There are spam emails currently circulating that seem to be from someone at Burli trying to send a document via WeTransfer.
The emails do not come from Burli and should be deleted. They are likely a phishing attack, aimed at gathering email login information.
In January 2019 many of our friends, customers, and partners began receiving fake WeTransfer notifications by email. The emails seemingly come from WeTransfer, apparently on behalf of someone at Burli Software. They were not sent by Burli.
We think the To: and From: addresses are probably both harvested from a hacked address book that both the recipient and ‘sender’ appeared in.
We’re not cyber-security experts but from what we can tell, the emails come from and link first to WeTransfer, the well-known and reputable service for sending files. From there things go pear-shaped very quickly.
Thanks to a trick with an .html file, the reader is quickly forwarded to a login screen. This screen (which looks like a WeTransfer pager but isn’t) asks for both the username and password of the user’s current email account. It offers several options – Hotmail, Office, Yahoo, Gmail, and so on: the usual suspects.
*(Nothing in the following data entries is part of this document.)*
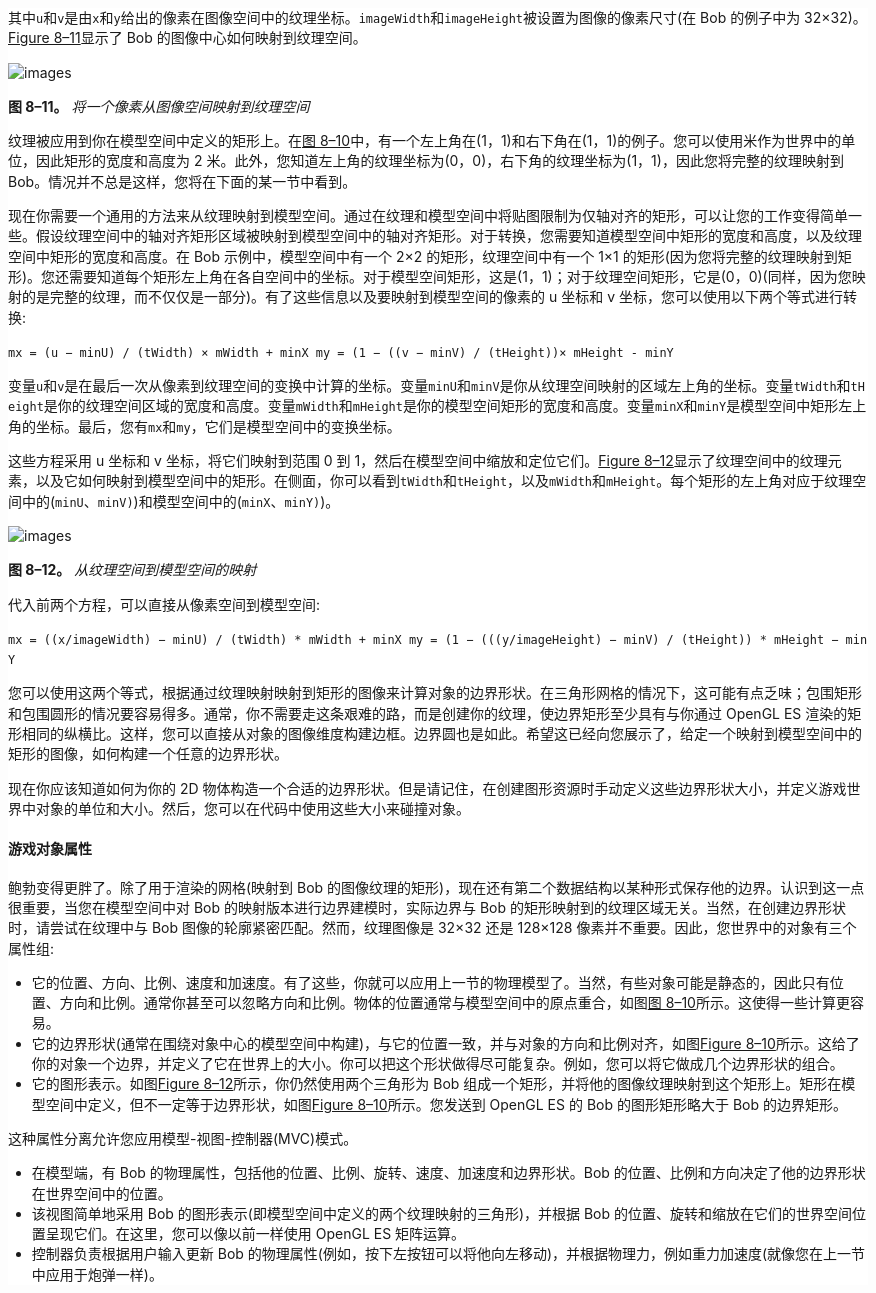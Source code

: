 其中`u`和`v`是由`x`和`y`给出的像素在图像空间中的纹理坐标。`imageWidth`和`imageHeight`被设置为图像的像素尺寸(在 Bob 的例子中为 32×32)。[Figure 8–11](#fig_8_11)显示了 Bob 的图像中心如何映射到纹理空间。

![images](img/0811.jpg)

**图 8–11。** *将一个像素从图像空间映射到纹理空间*

纹理被应用到你在模型空间中定义的矩形上。在[图 8–10](#fig_8_10)中，有一个左上角在(1，1)和右下角在(1，1)的例子。您可以使用米作为世界中的单位，因此矩形的宽度和高度为 2 米。此外，您知道左上角的纹理坐标为(0，0)，右下角的纹理坐标为(1，1)，因此您将完整的纹理映射到 Bob。情况并不总是这样，您将在下面的某一节中看到。

现在你需要一个通用的方法来从纹理映射到模型空间。通过在纹理和模型空间中将贴图限制为仅轴对齐的矩形，可以让您的工作变得简单一些。假设纹理空间中的轴对齐矩形区域被映射到模型空间中的轴对齐矩形。对于转换，您需要知道模型空间中矩形的宽度和高度，以及纹理空间中矩形的宽度和高度。在 Bob 示例中，模型空间中有一个 2×2 的矩形，纹理空间中有一个 1×1 的矩形(因为您将完整的纹理映射到矩形)。您还需要知道每个矩形左上角在各自空间中的坐标。对于模型空间矩形，这是(1，1)；对于纹理空间矩形，它是(0，0)(同样，因为您映射的是完整的纹理，而不仅仅是一部分)。有了这些信息以及要映射到模型空间的像素的 u 坐标和 v 坐标，您可以使用以下两个等式进行转换:

`mx = (u − minU) / (tWidth) × mWidth + minX
my = (1 − ((v − minV) / (tHeight))× mHeight - minY`

变量`u`和`v`是在最后一次从像素到纹理空间的变换中计算的坐标。变量`minU`和`minV`是你从纹理空间映射的区域左上角的坐标。变量`tWidth`和`tHeight`是你的纹理空间区域的宽度和高度。变量`mWidth`和`mHeight`是你的模型空间矩形的宽度和高度。变量`minX`和`minY`是模型空间中矩形左上角的坐标。最后，您有`mx`和`my`，它们是模型空间中的变换坐标。

这些方程采用 u 坐标和 v 坐标，将它们映射到范围 0 到 1，然后在模型空间中缩放和定位它们。[Figure 8–12](#fig_8_12)显示了纹理空间中的纹理元素，以及它如何映射到模型空间中的矩形。在侧面，你可以看到`tWidth`和`tHeight`，以及`mWidth`和`mHeight`。每个矩形的左上角对应于纹理空间中的(`minU`、`minV)`)和模型空间中的(`minX`、`minY)`)。

![images](img/0812.jpg)

**图 8–12。** *从纹理空间到模型空间的映射*

代入前两个方程，可以直接从像素空间到模型空间:

`mx = ((x/imageWidth) − minU) / (tWidth) * mWidth + minX
my = (1 − (((y/imageHeight) − minV) / (tHeight)) * mHeight − minY`

您可以使用这两个等式，根据通过纹理映射映射到矩形的图像来计算对象的边界形状。在三角形网格的情况下，这可能有点乏味；包围矩形和包围圆形的情况要容易得多。通常，你不需要走这条艰难的路，而是创建你的纹理，使边界矩形至少具有与你通过 OpenGL ES 渲染的矩形相同的纵横比。这样，您可以直接从对象的图像维度构建边框。边界圆也是如此。希望这已经向您展示了，给定一个映射到模型空间中的矩形的图像，如何构建一个任意的边界形状。

现在你应该知道如何为你的 2D 物体构造一个合适的边界形状。但是请记住，在创建图形资源时手动定义这些边界形状大小，并定义游戏世界中对象的单位和大小。然后，您可以在代码中使用这些大小来碰撞对象。

#### 游戏对象属性

鲍勃变得更胖了。除了用于渲染的网格(映射到 Bob 的图像纹理的矩形)，现在还有第二个数据结构以某种形式保存他的边界。认识到这一点很重要，当您在模型空间中对 Bob 的映射版本进行边界建模时，实际边界与 Bob 的矩形映射到的纹理区域无关。当然，在创建边界形状时，请尝试在纹理中与 Bob 图像的轮廓紧密匹配。然而，纹理图像是 32×32 还是 128×128 像素并不重要。因此，您世界中的对象有三个属性组:

*   它的位置、方向、比例、速度和加速度。有了这些，你就可以应用上一节的物理模型了。当然，有些对象可能是静态的，因此只有位置、方向和比例。通常你甚至可以忽略方向和比例。物体的位置通常与模型空间中的原点重合，如图[图 8–10](#fig_8_10)所示。这使得一些计算更容易。
*   它的边界形状(通常在围绕对象中心的模型空间中构建)，与它的位置一致，并与对象的方向和比例对齐，如图[Figure 8–10](#fig_8_10)所示。这给了你的对象一个边界，并定义了它在世界上的大小。你可以把这个形状做得尽可能复杂。例如，您可以将它做成几个边界形状的组合。
*   它的图形表示。如图[Figure 8–12](#fig_8_12)所示，你仍然使用两个三角形为 Bob 组成一个矩形，并将他的图像纹理映射到这个矩形上。矩形在模型空间中定义，但不一定等于边界形状，如图[Figure 8–10](#fig_8_10)所示。您发送到 OpenGL ES 的 Bob 的图形矩形略大于 Bob 的边界矩形。

这种属性分离允许您应用模型-视图-控制器(MVC)模式。

*   在模型端，有 Bob 的物理属性，包括他的位置、比例、旋转、速度、加速度和边界形状。Bob 的位置、比例和方向决定了他的边界形状在世界空间中的位置。
*   该视图简单地采用 Bob 的图形表示(即模型空间中定义的两个纹理映射的三角形)，并根据 Bob 的位置、旋转和缩放在它们的世界空间位置呈现它们。在这里，您可以像以前一样使用 OpenGL ES 矩阵运算。
*   控制器负责根据用户输入更新 Bob 的物理属性(例如，按下左按钮可以将他向左移动)，并根据物理力，例如重力加速度(就像您在上一节中应用于炮弹一样)。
Once the user enters those details and presses ‘Login’, no download happens.
Presumably some proportion of people give up at this point. Some probably contact WeTransfer for help. Some reach out to us, which is how we know about this.
Of course, there never was a WeTransfer document to download. Instead that username and password (enough to log in and take control of the account) has been sent deep into the unlit back streets of the internet.
If you followed that link, entered account details, got no document, and are now here with questions, our urgent advice is to change the password on that account as soon as possible (now is a great time. Go on… we’ll wait right here for you while you change it). Adding 2-factor authentication to that account, which foils many of these attacks, is also a good idea. If it was a work email account, let your IT folks know ASAP.
If you got the email, were suspicious of it and are here to double-check: you were right. It’s fake. Delete it.
As far as we can tell, no Burli server, account or system is involved in these attacks. We have no reason to believe the folks at WeTransfer have anything to do with it either. That means there’s very little we can do other than alert you that these emails are probably malicious, aren’t from us, and that we are have not sent anything – certainly not unexplained and unexpected documents – to anyone via WeTransfer.